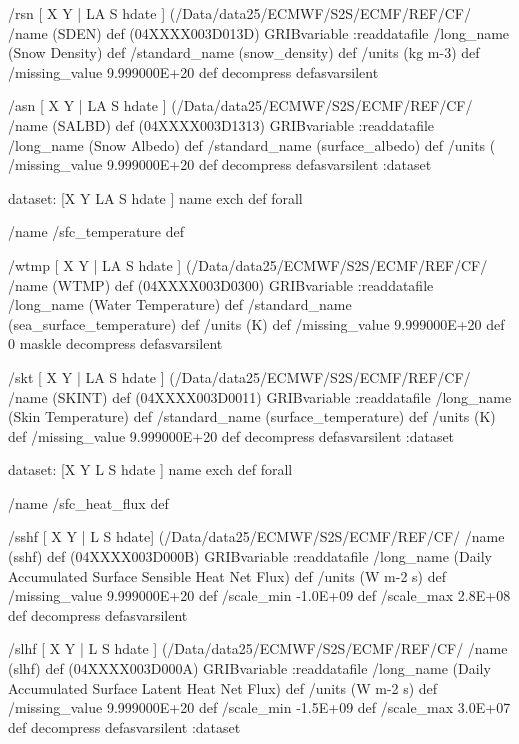 \begin{ingrid}
{/rsn { [ X Y | LA S hdate ] (/Data/data25/ECMWF/S2S/ECMF/REF/CF/%
/name (SDEN) def
(04XXXX003D013D) GRIBvariable
:readdatafile
/long_name (Snow Density) def
/standard_name (snow_density) def
/units (kg m-3) def
/missing_value 9.999000E+20 def
decompress
} defasvarsilent

/asn { [ X Y | LA S hdate ] (/Data/data25/ECMWF/S2S/ECMF/REF/CF/%
/name (SALBD) def
(04XXXX003D1313) GRIBvariable
:readdatafile
/long_name (Snow Albedo) def
/standard_name (surface_albedo) def
/units (%
/missing_value 9.999000E+20 def
decompress
} defasvarsilent
:dataset

dataset:
[X Y LA S hdate ] {name exch def } forall

/name /sfc_temperature def

/wtmp { [ X Y | LA S hdate ] (/Data/data25/ECMWF/S2S/ECMF/REF/CF/%
/name (WTMP) def
(04XXXX003D0300) GRIBvariable
:readdatafile
/long_name (Water Temperature) def
/standard_name (sea_surface_temperature) def
/units (K) def
/missing_value 9.999000E+20 def
0 maskle
decompress
} defasvarsilent

/skt { [ X Y | LA S hdate ] (/Data/data25/ECMWF/S2S/ECMF/REF/CF/%
/name (SKINT) def
(04XXXX003D0011) GRIBvariable
:readdatafile
/long_name (Skin Temperature) def
/standard_name (surface_temperature) def
/units (K) def
/missing_value 9.999000E+20 def
decompress
} defasvarsilent
:dataset

dataset:
[X Y L S hdate ] {name exch def } forall

/name /sfc_heat_flux def

/sshf { [ X Y | L S hdate] (/Data/data25/ECMWF/S2S/ECMF/REF/CF/%
/name (sshf) def
(04XXXX003D000B) GRIBvariable
:readdatafile
/long_name (Daily Accumulated Surface Sensible Heat Net Flux) def
/units (W m-2 s) def
/missing_value 9.999000E+20 def
/scale_min -1.0E+09 def
/scale_max 2.8E+08 def
decompress
} defasvarsilent

/slhf { [ X Y | L S hdate ] (/Data/data25/ECMWF/S2S/ECMF/REF/CF/%
/name (slhf) def
(04XXXX003D000A) GRIBvariable
:readdatafile
/long_name (Daily Accumulated Surface Latent Heat Net Flux) def
/units (W m-2 s) def
/missing_value 9.999000E+20 def
/scale_min -1.5E+09 def
/scale_max 3.0E+07 def
decompress
} defasvarsilent
:dataset

}
\end{ingrid}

----

### WHAT YOU SHOULD DO:
Set down exactly what runs from the line with "S hdate] (/Data/data25/ECMWF/S2S/ECMF/REF/CF/%" to the last line of the data above, including both of those lines and no others.

### RESPONSE:
/sshf { [ X Y | L S hdate] (/Data/data25/ECMWF/S2S/ECMF/REF/CF/%
/name (sshf) def
(04XXXX003D000B) GRIBvariable
:readdatafile
/long_name (Daily Accumulated Surface Sensible Heat Net Flux) def
/units (W m-2 s) def
/missing_value 9.999000E+20 def
/scale_min -1.0E+09 def
/scale_max 2.8E+08 def
decompress
} defasvarsilent

/slhf { [ X Y | L S hdate ] (/Data/data25/ECMWF/S2S/ECMF/REF/CF/%
/name (slhf) def
(04XXXX003D000A) GRIBvariable
:readdatafile
/long_name (Daily Accumulated Surface Latent Heat Net Flux) def
/units (W m-2 s) def
/missing_value 9.999000E+20 def
/scale_min -1.5E+09 def
/scale_max 3.0E+07 def
decompress
} defasvarsilent
:dataset

}
\end{ingrid}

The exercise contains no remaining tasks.